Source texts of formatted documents
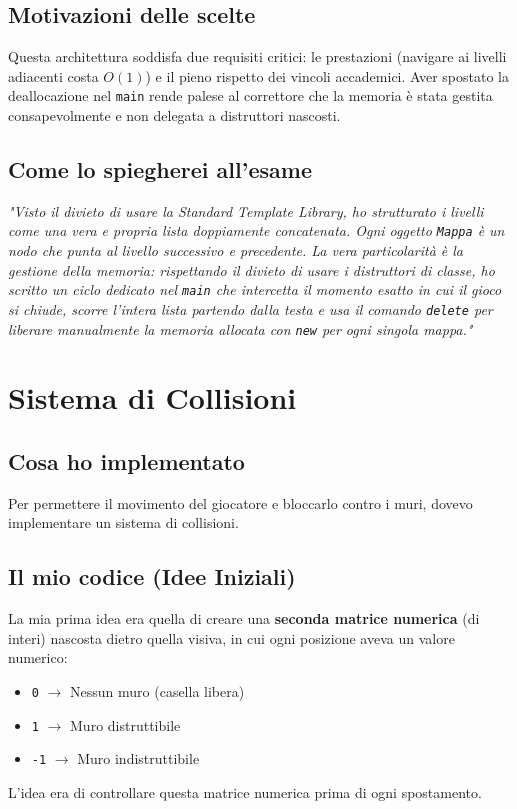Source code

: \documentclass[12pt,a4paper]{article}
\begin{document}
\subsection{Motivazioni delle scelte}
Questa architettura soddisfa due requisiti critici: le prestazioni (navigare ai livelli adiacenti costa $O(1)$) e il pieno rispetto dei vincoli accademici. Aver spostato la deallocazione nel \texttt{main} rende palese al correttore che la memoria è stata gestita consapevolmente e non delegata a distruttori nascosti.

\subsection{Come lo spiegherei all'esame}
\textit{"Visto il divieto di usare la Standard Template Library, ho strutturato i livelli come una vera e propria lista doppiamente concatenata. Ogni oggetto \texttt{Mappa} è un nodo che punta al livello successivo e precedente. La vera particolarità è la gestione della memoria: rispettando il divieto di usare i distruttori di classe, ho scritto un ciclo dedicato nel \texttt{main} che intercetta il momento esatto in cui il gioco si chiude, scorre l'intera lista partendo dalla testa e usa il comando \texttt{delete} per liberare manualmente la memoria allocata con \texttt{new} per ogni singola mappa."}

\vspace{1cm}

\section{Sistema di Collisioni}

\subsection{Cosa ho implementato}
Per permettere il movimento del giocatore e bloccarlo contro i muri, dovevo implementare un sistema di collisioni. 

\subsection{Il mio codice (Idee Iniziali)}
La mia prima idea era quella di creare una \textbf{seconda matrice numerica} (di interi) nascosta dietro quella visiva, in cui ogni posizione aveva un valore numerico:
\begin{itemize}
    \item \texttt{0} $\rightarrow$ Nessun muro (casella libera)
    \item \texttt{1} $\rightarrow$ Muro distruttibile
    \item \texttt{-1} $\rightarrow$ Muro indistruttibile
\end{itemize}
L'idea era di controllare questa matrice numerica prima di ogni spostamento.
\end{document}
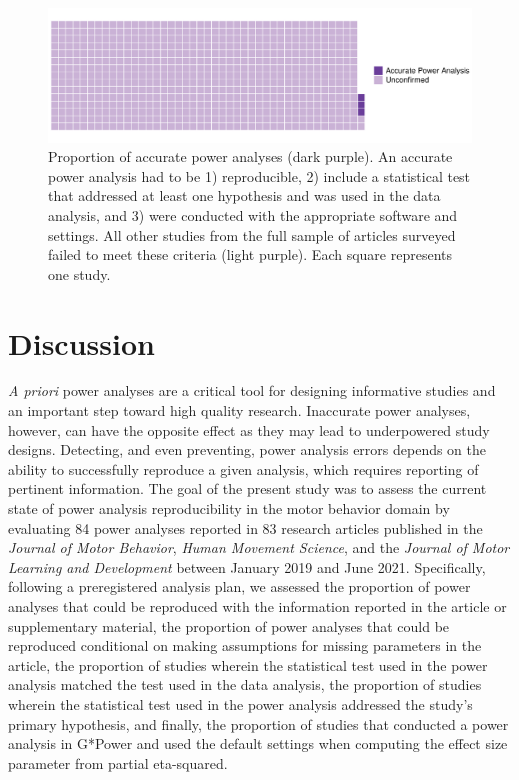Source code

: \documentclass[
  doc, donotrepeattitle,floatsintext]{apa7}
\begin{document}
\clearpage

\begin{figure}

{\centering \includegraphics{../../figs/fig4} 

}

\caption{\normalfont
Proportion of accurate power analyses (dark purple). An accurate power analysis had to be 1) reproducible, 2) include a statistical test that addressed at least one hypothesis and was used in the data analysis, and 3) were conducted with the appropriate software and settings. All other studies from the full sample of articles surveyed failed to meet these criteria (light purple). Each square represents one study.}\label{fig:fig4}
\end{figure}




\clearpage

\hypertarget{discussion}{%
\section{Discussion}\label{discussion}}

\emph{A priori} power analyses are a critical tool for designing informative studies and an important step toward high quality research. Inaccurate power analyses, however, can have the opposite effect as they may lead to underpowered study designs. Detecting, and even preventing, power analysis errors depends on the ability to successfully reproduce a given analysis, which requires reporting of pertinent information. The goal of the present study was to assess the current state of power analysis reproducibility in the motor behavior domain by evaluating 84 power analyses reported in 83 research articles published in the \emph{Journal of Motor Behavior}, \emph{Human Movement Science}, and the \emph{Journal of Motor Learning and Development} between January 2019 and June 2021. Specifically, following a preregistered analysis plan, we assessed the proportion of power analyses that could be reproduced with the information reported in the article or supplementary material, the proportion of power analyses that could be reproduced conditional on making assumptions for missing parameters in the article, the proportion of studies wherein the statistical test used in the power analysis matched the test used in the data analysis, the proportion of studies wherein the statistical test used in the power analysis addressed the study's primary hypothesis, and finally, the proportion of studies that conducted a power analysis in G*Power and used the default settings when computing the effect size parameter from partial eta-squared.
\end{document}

Requirement -> The records above must be retyped exactly. Please omit the pictures.

Solution for this exercise ->
Source code

: \documentclass[12pt,a4paper]{article}
\begin{document}
\subsection{Motivazioni delle scelte}
Questa architettura soddisfa due requisiti critici: le prestazioni (navigare ai livelli adiacenti costa $O(1)$) e il pieno rispetto dei vincoli accademici. Aver spostato la deallocazione nel \texttt{main} rende palese al correttore che la memoria è stata gestita consapevolmente e non delegata a distruttori nascosti.

\subsection{Come lo spiegherei all'esame}
\textit{"Visto il divieto di usare la Standard Template Library, ho strutturato i livelli come una vera e propria lista doppiamente concatenata. Ogni oggetto \texttt{Mappa} è un nodo che punta al livello successivo e precedente. La vera particolarità è la gestione della memoria: rispettando il divieto di usare i distruttori di classe, ho scritto un ciclo dedicato nel \texttt{main} che intercetta il momento esatto in cui il gioco si chiude, scorre l'intera lista partendo dalla testa e usa il comando \texttt{delete} per liberare manualmente la memoria allocata con \texttt{new} per ogni singola mappa."}

\vspace{1cm}

\section{Sistema di Collisioni}

\subsection{Cosa ho implementato}
Per permettere il movimento del giocatore e bloccarlo contro i muri, dovevo implementare un sistema di collisioni. 

\subsection{Il mio codice (Idee Iniziali)}
La mia prima idea era quella di creare una \textbf{seconda matrice numerica} (di interi) nascosta dietro quella visiva, in cui ogni posizione aveva un valore numerico:
\begin{itemize}
    \item \texttt{0} $\rightarrow$ Nessun muro (casella libera)
    \item \texttt{1} $\rightarrow$ Muro distruttibile
    \item \texttt{-1} $\rightarrow$ Muro indistruttibile
\end{itemize}
L'idea era di controllare questa matrice numerica prima di ogni spostamento.
\end{document}
Source code

: \documentclass[
  doc, donotrepeattitle,floatsintext]{apa7}
\begin{document}
\clearpage

\begin{figure}

{\centering \includegraphics{../../figs/fig4} 

}

\caption{\normalfont
Proportion of accurate power analyses (dark purple). An accurate power analysis had to be 1) reproducible, 2) include a statistical test that addressed at least one hypothesis and was used in the data analysis, and 3) were conducted with the appropriate software and settings. All other studies from the full sample of articles surveyed failed to meet these criteria (light purple). Each square represents one study.}\label{fig:fig4}
\end{figure}




\clearpage

\hypertarget{discussion}{%
\section{Discussion}\label{discussion}}

\emph{A priori} power analyses are a critical tool for designing informative studies and an important step toward high quality research. Inaccurate power analyses, however, can have the opposite effect as they may lead to underpowered study designs. Detecting, and even preventing, power analysis errors depends on the ability to successfully reproduce a given analysis, which requires reporting of pertinent information. The goal of the present study was to assess the current state of power analysis reproducibility in the motor behavior domain by evaluating 84 power analyses reported in 83 research articles published in the \emph{Journal of Motor Behavior}, \emph{Human Movement Science}, and the \emph{Journal of Motor Learning and Development} between January 2019 and June 2021. Specifically, following a preregistered analysis plan, we assessed the proportion of power analyses that could be reproduced with the information reported in the article or supplementary material, the proportion of power analyses that could be reproduced conditional on making assumptions for missing parameters in the article, the proportion of studies wherein the statistical test used in the power analysis matched the test used in the data analysis, the proportion of studies wherein the statistical test used in the power analysis addressed the study's primary hypothesis, and finally, the proportion of studies that conducted a power analysis in G*Power and used the default settings when computing the effect size parameter from partial eta-squared.
\end{document}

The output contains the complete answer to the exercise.